9. Do you agree that the family of the deceased ought to have a special role within the inquiry process guaranteed by the rules governing inquiries into deaths and do you think that the proposed Bill, annexed to this consultation, is sufficient for that purpose? We agree that it is important for the family of the deceased to have an opportunity to participate effectively in FAIs, should they wish to do so. However, we also consider that it is important in the public interest for each FAI to be conducted according to the judgement of the procurator fiscal assigned to the case. Our experience is that the current system strikes the correct balance between the legitimate interest of the family, other interested parties and the public interest. We further note that, under the current system, the family is able to instruct its own legal representation and to present its own evidence through a solicitor of their choosing. 10. In particular, do you agree that the family of the deceased should be entitled to determine that an inquiry take place in the proposed specialist Sheriff Court unless the Lord Advocate is able to show special cause to the contrary; and should have the right to influence and shape the nature and extent of the inquiry into the death of their family member by the means proposed in the draft Bill? We do not agree with either proposal. We refer to our comments in relation to both questions 8 and 9.

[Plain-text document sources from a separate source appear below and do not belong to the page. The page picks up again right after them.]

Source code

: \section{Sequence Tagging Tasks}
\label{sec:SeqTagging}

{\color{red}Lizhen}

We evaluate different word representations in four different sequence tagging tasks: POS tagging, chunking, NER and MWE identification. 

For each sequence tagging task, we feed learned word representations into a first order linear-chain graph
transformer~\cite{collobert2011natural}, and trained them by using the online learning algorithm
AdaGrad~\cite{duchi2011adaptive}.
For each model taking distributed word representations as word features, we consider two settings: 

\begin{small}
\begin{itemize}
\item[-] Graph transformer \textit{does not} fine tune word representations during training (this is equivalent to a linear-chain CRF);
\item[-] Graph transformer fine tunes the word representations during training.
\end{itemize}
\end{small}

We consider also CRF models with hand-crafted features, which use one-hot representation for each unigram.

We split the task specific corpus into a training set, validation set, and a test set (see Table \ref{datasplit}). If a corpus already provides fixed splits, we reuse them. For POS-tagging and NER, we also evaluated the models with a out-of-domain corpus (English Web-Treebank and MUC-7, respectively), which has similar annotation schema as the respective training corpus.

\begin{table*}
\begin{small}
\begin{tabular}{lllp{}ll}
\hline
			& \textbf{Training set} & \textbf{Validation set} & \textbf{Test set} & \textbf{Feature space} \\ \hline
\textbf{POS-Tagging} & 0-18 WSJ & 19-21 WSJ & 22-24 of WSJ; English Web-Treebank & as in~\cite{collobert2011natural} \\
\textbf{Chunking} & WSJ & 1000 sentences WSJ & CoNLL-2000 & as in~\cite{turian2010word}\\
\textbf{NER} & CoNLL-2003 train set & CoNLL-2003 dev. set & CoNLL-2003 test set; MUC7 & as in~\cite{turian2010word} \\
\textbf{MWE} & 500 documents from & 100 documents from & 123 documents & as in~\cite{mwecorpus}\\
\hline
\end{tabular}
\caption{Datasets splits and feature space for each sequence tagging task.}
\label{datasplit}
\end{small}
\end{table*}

11. Do you have any experience of the current FAI system either positive or negative which you think is relevant to this consultation? We feel unable to make any specific comment on this point as the Faculty does not collate formal feedback or similar data relating to the individual experiences of its members. 12. What, if any, are the wider implications of the proposed Bill? Can you see any unforeseen consequences? Do you estimate that the proposed legislation will have financial implications for you or your organisation? As set out in our responses above we think that certain aspects of the proposed bill have the potential to encourage FAIs to become adversarial in nature as opposed to inquisitorial. Other unintended and unwelcome consequences, about which we have expressed concerns arising from the terms of the proposed Bill, are the increase in the (i) length; (ii) complexity; and (iii) additional expense of FAIs, and (iv) potential for injustice arising from the provisions relating to the enforcing of recommendations.